マフィアの抗争を描いた『ゴッドファーザー』は、イタリア、シシリーを起源とする秘密結社を描き世界中でベストセラーとなったが、同時に、この小説の大きなテーマは<愛>である。人間社会において、愛する感情が結実した夫婦の関係は、最も小さな単位ながら、最も大きな生きる熱源である。

『ゴッドファーザー』の物語の基底をなす<愛>について、ママ・コルレオーネ、ケイ・アダムス、アポロニアの三人の女性を中心に原作と映画の世界も含めて最後に解説します。

都会人にとって、失われた故郷だったママ・コルレオーネの存在

ママ・コルレオーネは、ドンとの長い生活から知らないでいる方が賢明なことを学んでいた。男たちの苦しみを分ちあわないことに甘んじていた。いったい男たちは、女の苦しみを分ちあってくれるのだろうか?彼女の経験では、食事こそが苦しみを和らげるものだった。

この引用文は、ソニーが敵の罠に嵌り蜂の巣になり殺された報が、トムにもたらされる。ヴィトーは病院から自宅治療に移ったばかりで安静の身。その中で家中が慌ただしくなる。そこでのママ・コルレオーネの描写である。

ママ・コルレオーネはシシリー出身で、ニューヨークで十六歳で結婚をしている。ヴィトーは当時十八歳。二十五歳の時に、ヴィトーはファヌッチを殺害し、定めと知り悪の道を選ぶ。夫の不穏な動きを気づいたかもしれない。犯罪に手を染めていく中で、ヴィトーは、四十歳を越えた頃にも抗争で胸に銃弾を受けたことがある。老境にさしかかる今、また数発の弾を受けて九死に一生で生還したのである。

ヴィトーと連れ添う人生のなかで、「知らないでいる方」が賢明であると知ったのだ。そして「食事こそ」が、苦しみを和らげると考えている。

Mangiare , Cantare , Amare ― 映画(PARTⅠ.Ⅱ.Ⅲ)の冒頭は必ず、宴で始まり、“食べること” “歌うこと” “愛すること” が描かれる。そこには人間の生きる本能の営みが象徴される。
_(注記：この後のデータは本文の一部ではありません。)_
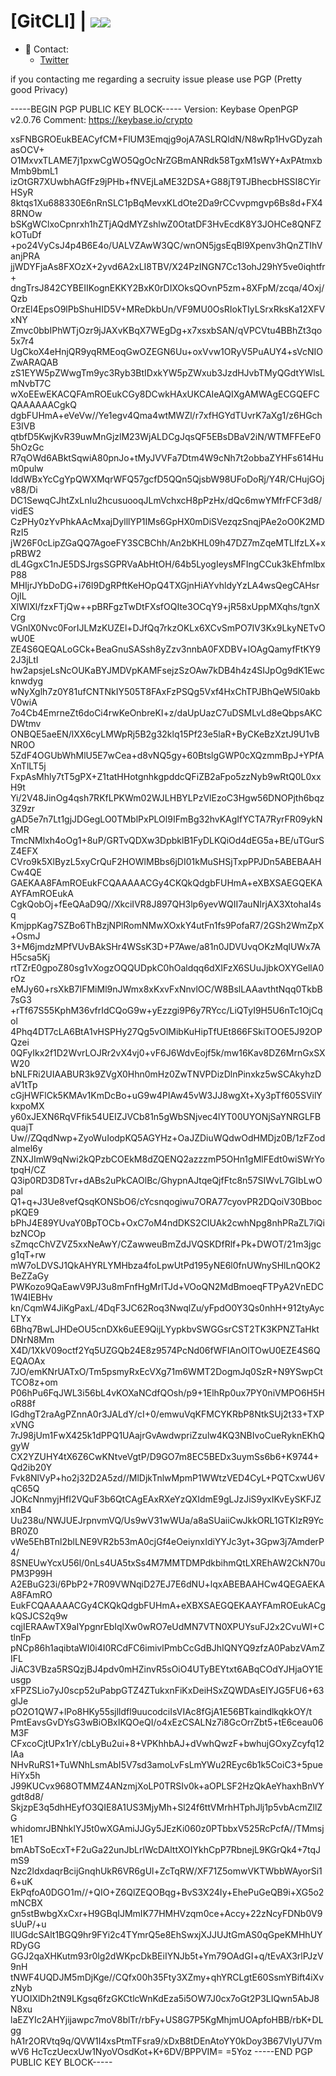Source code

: # [GitCLI] | ![](https://komarev.com/ghpvc/?username=Nerpx)![](https://hit.yhype.me/github/profile?user_id=55073114)


- 📱 Contact:
  - [Twitter](https://twitter.com/GitCLIMC "GitCLI")

if you contacting me regarding a secruity issue please use PGP (Pretty good Privacy)

-----BEGIN PGP PUBLIC KEY BLOCK-----
Version: Keybase OpenPGP v2.0.76
Comment: https://keybase.io/crypto

xsFNBGROEukBEACyfCM+FlUM3Emqjg9ojA7ASLRQldN/N8wRp1HvGDyzahasOCV+
O1MxvxTLAME7j1pxwCgWO5QgOcNrZGBmANRdk58TgxM1sWY+AxPAtmxbMmb9bmL1
izOtGR7XUwbhAGfFz9jPHb+fNVEjLaME32DSA+G88jT9TJBhecbHSSI8CYirHSyR
8ktqs1Xu688330E6nRnSLC1pBqMevxKLdOte2Da9rCCvvpmgvp6Bs8d+FX48RNOw
bSKgWClxoCpnrxh1hZTjAQdMYZshlwZ0OtatDF3HvEcdK8Y3JOHCe8QNFZkOTuDf
+po24VyCsJ4p4B6E4o/UALVZAwW3QC/wnON5jgsEqBl9Xpenv3hQnZTIhVanjPRA
jjWDYFjaAs8FXOzX+2yvd6A2xLI8TBV/X24PzINGN7Cc13ohJ29hY5ve0iqhtfr+
dngTrsJ842CYBEIIKognEKKY2BxK0rDIXOksQOvnP5zm+8XFpM/zcqa/4Oxj/Qzb
OrzEl4EpsO9lPbShuHID5V+MReDkbUn/VF9MU0OsRIokTIyLSrxRksKa12XFVxNY
Zmvc0bbIPhWTjOzr9jJAXvKBqX7WEgDg+x7xsxbSAN/qVPCVtu4BBhZt3qo5x7r4
UgCkoX4eHnjQR9yqRMEoqGwOZEGN6Uu+oxVvw1ORyV5PuAUY4+sVcNIOZwARAQAB
zS1EYW5pZWwgTm9yc3Ryb3BtIDxkYW5pZWxub3JzdHJvbTMyQGdtYWlsLmNvbT7C
wXoEEwEKACQFAmROEukCGy8DCwkHAxUKCAIeAQIXgAMWAgECGQEFCQAAAAAACgkQ
dgbFUHmA+eVeVw//Ye1egv4Qma4wtMWZl/r7xfHGYdTUvrK7aXg1/z6HGchE3IVB
qtbfD5KwjKvR39uwMnGjzlM23WjALDCgJqsQF5EBsDBaV2iN/WTMFFEeF05hOzGc
R7qOWd6ABktSqwiA80pnJo+tMyJVVFa7Dtm4W9cNh7t2obbaZYHFs614Hum0pulw
lddWBxYcCgYpQWXMqrWFQ57gcfD5QQn5QjsbW98UFoDoRj/Y4R/CHujGOjv88/Di
DC1SewqCJhtZxLnIu2hcusuooqJLmVchxcH8pPzHx/dQc6mwYMfrFCF3d8/vidES
CzPHy0zYvPhkAAcMxajDylllYP1IMs6GpHX0mDiSVezqzSnqjPAe2oO0K2MDRzI5
jW26F0cLipZGaQQ7AgoeFY3SCBChh/An2bKHL09h47DZ7mZqeMTLlfzLX+xpRBW2
dL4GgxC1nJE5DSJrgsSGPRVaAbHtOH/64b5LyogIeysMFIngCCuk3kEhfmlbxP88
MHIjrJYbDoDG+i76I9DgRPftKeHOpQ4TXGjnHiAYvhldyYzLA4wsQegCAHsrOjIL
XlWlXl/fzxFTjQw++pBRFgzTwDtFXsfOQIte3OCqY9+jR58xUppMXqhs/tgnXCrg
VGnlX0Nvc0ForIJLMzKUZEl+DJfQq7rkzOKLx6XCvSmPO7IV3Kx9LkyNETvOwU0E
ZE4S6QEQALoGCk+BeaGnuSASsh8yZzv3nnbA0FXDBV+lOAgQamyfFtKY92J3jLtI
hw2apsjeLsNcOUKaBYJMDVpKAMFsejzSzOAw7kDB4h4z4SIJpOg9dK1Ewcknwdyg
wNyXglh7z0Y81ufCNTNkIY505T8FAxFzPSQg5Vxf4HxChTPJBhQeW5l0akbV0wiA
7o4Cb4EmrneZt6doCi4rwKeOnbreKI+z/daUpUazC7uDSMLvLd8eQbpsAKCDWtmv
ONBQE5aeEN/lXX6cyLMWpRj5B2g32klq15Pf23e5laR+ByCKeBzXztJ9U1vBNR0O
5ZdF4OGUbWhMlU5E7wCea+d8vNQ5gy+60BtslgGWP0cXQzmmBpJ+YPfAXnTlLT5j
FxpAsMhly7tT5gPX+Z1tatHHotgnhkgpddcQFiZB2aFpo5zzNyb9wRtQ0L0xxH9t
Yi/2V48JinOg4qsh7RKfLPKWm02WJLHBYLPzVlEzoC3Hgw56DNOPjth6bqz3Z9zr
gAD5e7n7Lt1gjJDGegLO0TMblPxPLOl9IFmBg32hvKAgIfYCTA7RyrFR09ykNcMR
TmcNMlxh4oOg1+8uP/GRTvQDXw3DpbklB1FyDLKQiOd4dEG5a+BE/uTGurSZ4EFX
CVro9k5XlByzL5xyCrQuF2HOWlMBbs6jDI01kMuSHSjTxpPPJDn5ABEBAAHCw4QE
GAEKAA8FAmROEukFCQAAAAACGy4CKQkQdgbFUHmA+eXBXSAEGQEKAAYFAmROEukA
CgkQobOj+fEeQAaD9Q//XkciIVR8J897QH3lp6yevWQII7auNIrjAX3XtohaI4sq
KmjppKag7SZBo6ThBzjNPlRomNMwXOxkY4utFn1fs9PofaR7/2GSh2WmZpX+OsmJ
3+M6jmdzMPfVUvBAkSHr4WSsK3D+P7Awe/a81n0JDVUvqOKzMqlUWx7AH5csa5Kj
rtTZrE0gpoZ80sg1vXogzOQQUDpkC0hOaldqq6dXIFzX6SUuJjbkOXYGellA0rOz
eMJy60+rsXkB7IFMiMl9nJWmx8xKxvFxNnvlOC/W8BslLAAavthtNqq0TkbB7sG3
+rTf67S55KphM36vfrIdCQoG9w+yEzzgi9P6y7RYcc/LiQTyI9H5U6nTc1OjCqol
4Phq4DT7cLA6BtA1vHSPHy27Qg5vOlMibKuHipTfUEt866FSkiTOOE5J92OPQzei
0QFyIkx2f1D2WvrLOJRr2vX4vj0+vF6J6WdvEojf5k/mw16Kav8DZ6MrnGxSXW20
bNLFRi2UIAABUR3k9ZVgX0Hhn0mHz0ZwTNVPDizDlnPinxkz5wSCAkyhzDaV1tTp
cGjHWFlCk5KMAv1KmDcBo+uG9w4PIAw45vW3JJ8wgXt+Xy3pTf605SVilYkxpoMX
y60xJEXN6RqVFfik54UEIZJVCb81n5gWbSNjvec4lYT00UYONjSaYNRGLFBquajT
Uw//ZQqdNwp+ZyoWuIodpKQ5AGYHz+OaJZDiuWQdwOdHMDjz0B/1zFZodalmel6y
ZNXJImW9qNwi2kQPzbCOEkM8dZQENQ2azzzmP5OHn1gMlFEdt0wiSWrYotpqH/CZ
Q3ip0RD3D8Tvr+dABs2uPkCAOlBc/GhypnAJtqeQjfFtc8n57SIWvL7GIbLwOpal
Q1+q+J3Ue8vefQsqKONSbO6/cYcsnqogiwu7ORA77cyovPR2DQoiV30BbocpKQE9
bPhJ4E89YUvaY0BpTOCb+OxC7oM4ndDKS2CIUAk2cwhNpg8nhPRaZL7iQibzNCOp
sZmqcChVZVZ5xxNeAwY/CZawweuBmZdJVQSKDfRlf+Pk+DWOT/21m3jgcg1qT+rw
mW7oLDVSJ1QkAHYRLYMHbza4foLpwUtPd195yNE6l0fnUWnySHlLnQOK2BeZZaGy
PWKozo9QaEawV9PJ3u8mFnfHgMrlTJd+VOoQN2MdBmoeqFTPyA2VnEDC1W4IEBHv
kn/CqmW4JiKgPaxL/4DqF3JC62Roq3NwqlZu/yFpdO0Y3Qs0nhH+912tyAycLTYx
6Bhq7BwLJHDeOU5cnDXk6uEE9QijLYypkbvSWGGsrCST2TK3KPNZTaHktDNrN8Mm
X4D/1XkV09octf2Yq5UZGQb24E8z9574PcNd06fWFIAnOlTOwU0EZE4S6QEQAOAx
7JO/emKNrUATxO/Tm5psmyRxEcVXg71m6WMT2DogmJq0SzR+N9YSwpCtTCO8z+om
P06hPu6FqJWL3i56bL4vKOXaNCdfQOsh/p9+1ElhRp0ux7PY0niVMPO6H5HoR88f
IGdhgT2raAgPZnnA0r3JALdY/cI+0/emwuVqKFMCYKRbP8NtkSUj2t33+TXPxVNG
7rJ98jUm1FwX425k1dPPQ1UAajrGvAwdwpriZzulw4KQ3NBIvoCueRyknEKhQgyW
CX2YZUHY4tX6Z6CwKNtveVgtP/D9GO7m8EC5BEDx3uymSs6b6+K9744+Qd2ib20Y
Fvk8NlVyP+ho2j32D2A5zd//MlDjkTnlwMpmP1WWtzVED4CyL+PQTCxwU6VqC65Q
JOKcNnmyjHfI2VQuF3b6QtCAgEAxRXeYzQXIdmE9gLJzJiS9yxIKvEySKFJZxnB4
Uu238u/NWJUEJrpnvmVQ/Us9wV31wWUa/a8aSUaiiCwJkkORL1GTKIzR9YcBR0Z0
vWe5EhBTnl2blLNE9VR2b53mA0cjGf4eOeiynxIdiYYJc3yt+3Gpw3j7AmderP4/
8SNEUwYcxU56l/0nLs4UA5txSs4M7MMTDMPdkbihmQtLXREhAW2CkN70uPM3P99H
A2EBuG23i/6PbP2+7R09VWNqiD27EJ7E6dNU+lqxABEBAAHCw4QEGAEKAA8FAmRO
EukFCQAAAAACGy4CKQkQdgbFUHmA+eXBXSAEGQEKAAYFAmROEukACgkQSJCS2q9w
cqjIERAAwTX9aIYpgnrEbIqlXw0wRO7eUdMN7VTN0XPUYsuFJ2x2CvuWI+CtlnFp
pNCp86h1aqibtaWI0i4I0RCdFC6imivlPmbCcGdBJhIQNYQ9zfzA0PabzVAmZIFL
JiAC3VBza5RSQzjBJ4pdv0mHZinvR5sOiO4UTyBEYtxt6ABqCOdYJHjaOY1Eusgp
xFPZSLio7yJ0scp52uPabpGTZ4ZTukxnFiKxDeiHSxZQWDAsEIYJG5FU6+63glJe
pO2O1QW7+lPo8HKy55sjlldfl9uucodciIsVIAc8fGjA1E56BTkaindlkqkkOY/t
PmtEavsGvDYsG3wBiOBxIKQOeQI/o4xEzCSALNz7i8GcOrrZbt5+tE6ceau06M3F
CFxcoCjtUPx1rY/cbLyBu2ui+8+VPKhhbAJ+dVwhQwzF+bwhujGOxyZcyfq12IAa
NHvRuRS1+TuWNhLsmAbI5V7sd3amoLvFsLmYWu2REyc6b1k5CoiC3+5pueHiYx5h
J99KUCvx968OTMMZ4ANzmjXoLP0TRSIv0k+aOPLSF2HzQkAeYhaxhBnVYgdt8d8/
SkjzpE3q5dhHEyfO3QIE8A1US3MjyMh+Sl24f6ttVMrhHTphJlj1p5vbAcmZllZG
whidomrJBNhklYJ5t0wXGAmiJJGy5JEzKi060z0PTbbxV525RcPcfA//TMmsj1E1
bmAbTSoEcxT+F2uGa22unJbLrlWcDAlttXOIYkhCpP7RbnejL9KGrQk4+7tqJmS9
Nzc2ldxdaqrBcijGnqhUkR6VR6gUl+ZcTqRW/XF71Z5omwVKTWbbWAyorSi16+uK
EkPqfoA0DGO1m//+QIO+Z6QlZEQOBqg+BvS3X24Iy+EhePuGeQB9i+XG5o2mNCBX
gn5stBwbgXxCxr+H9GBqIJMmIK77HMHVzqm0ce+Accy+22zNcyFDNb0V9sUuP/+u
IlUGdcSAlt1BGQ9hr9FYi2c4TYmrQ5e8EhSwxjXJJUJtGmAS0qGpeKMHhUYRDyGG
GGJ2qaXHKutm93r0lg2dWKpcDkBEiIYNJb5t+Ym79OAdGI+q/tEvAX3rlPJzV9nH
tNWF4UQDJM5mDjKge//CQfx00h35Fty3XZmy+qhYRCLgtE60SsmYBift4iXvzNyb
YUOIXlDh2tN9LKgsq6fzGKCtlcWnKdEza5i5OW7J0cx7oGt2P3LIQwn5AbJ8N8xu
laEZYIc2AHYjijawpc7moV8blTr/rbFy+US8G7P5KgMhjmUOApfoHBB/rbK+DLgg
hA1r2ORVtq9q/QVW1I4xsPtmTFsra9/xDxB8tDEnAtoYY0kDoy3B67VIyU7VmwV6
HcTczUecxUw1NyoVOsdKot+K+6DV/BPPVIM=
=5Yoz
-----END PGP PUBLIC KEY BLOCK-----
映画では、ママ・コルレオーネはヴィトーに従順な妻だが、原作では、「男たちの苦しみを分ちあわないこと」に甘んじている。彼女の寡黙な態度が、夫であるヴィトーの生き様を支える形となっている。

ソッロッツォとマクルスキー警部を殺害し、シシリーに身を隠すマイケル。クリスマスの前にデートをした日を境に、マイケルはケイの前から姿を消す。

ママ・コルレオーネはケイとの対話の変遷に、「女の苦しみを分ちあって」いる様子がみえる。

ケイはマイケルの消息を尋ねるためロングビーチのコルレオーネ邸へ訪れる。トム・ハーゲンは頑なにマイケルについて口を閉ざす。そこに偶然、現われたママ・コルレオーネは、ケイを充分に素晴らしい女性だと敬意を表した上で、

「マイキーのことは忘れなさい。あの子はもう、あなたにふさわしい人間じゃないんです」

と語る。トムはママ・コルレオーネにマイケルの不在をうまく・・・説明しているつもりだ。しかし、彼女は事実を知っている。そして、ケイもママ・コルレオーネの言葉で、マイケルが殺人者であることが、半信半疑から確信に変わる。

それから二年余の月日が流れ、ケイが二十四歳の時に久しぶりにコルレオーネ邸に電話を入れると、ママ・コルネオーネが受話器に出て

「マイケルは半年前から戻って来ている、今すぐに会いにおいで」

と言います。ケイは驚きますが、ママにうながされてタクシーを走らせる。物語では、「ボッキッキオ一族」の一人を真犯人に仕立てて、マイケルの無実を証明し、アメリカに帰国させています。マイケルの嫌疑は残るものの、法律上は無実となっています。

手紙も言伝ことづてもなく音信不通だったマイケルが、半年前に戻っていたことでケイのプライドは傷つけられ会うのを躊躇しますが、ママ・コルレオーネは「私に会いに来たと言えばいいじゃないの」とアドバイスする。

ママ・コルレオーネはケイの気持ちを察している。「ケイの苦しみを分ちあって」いるのです、そして茶目っ気たっぷりにケイの背中を押している。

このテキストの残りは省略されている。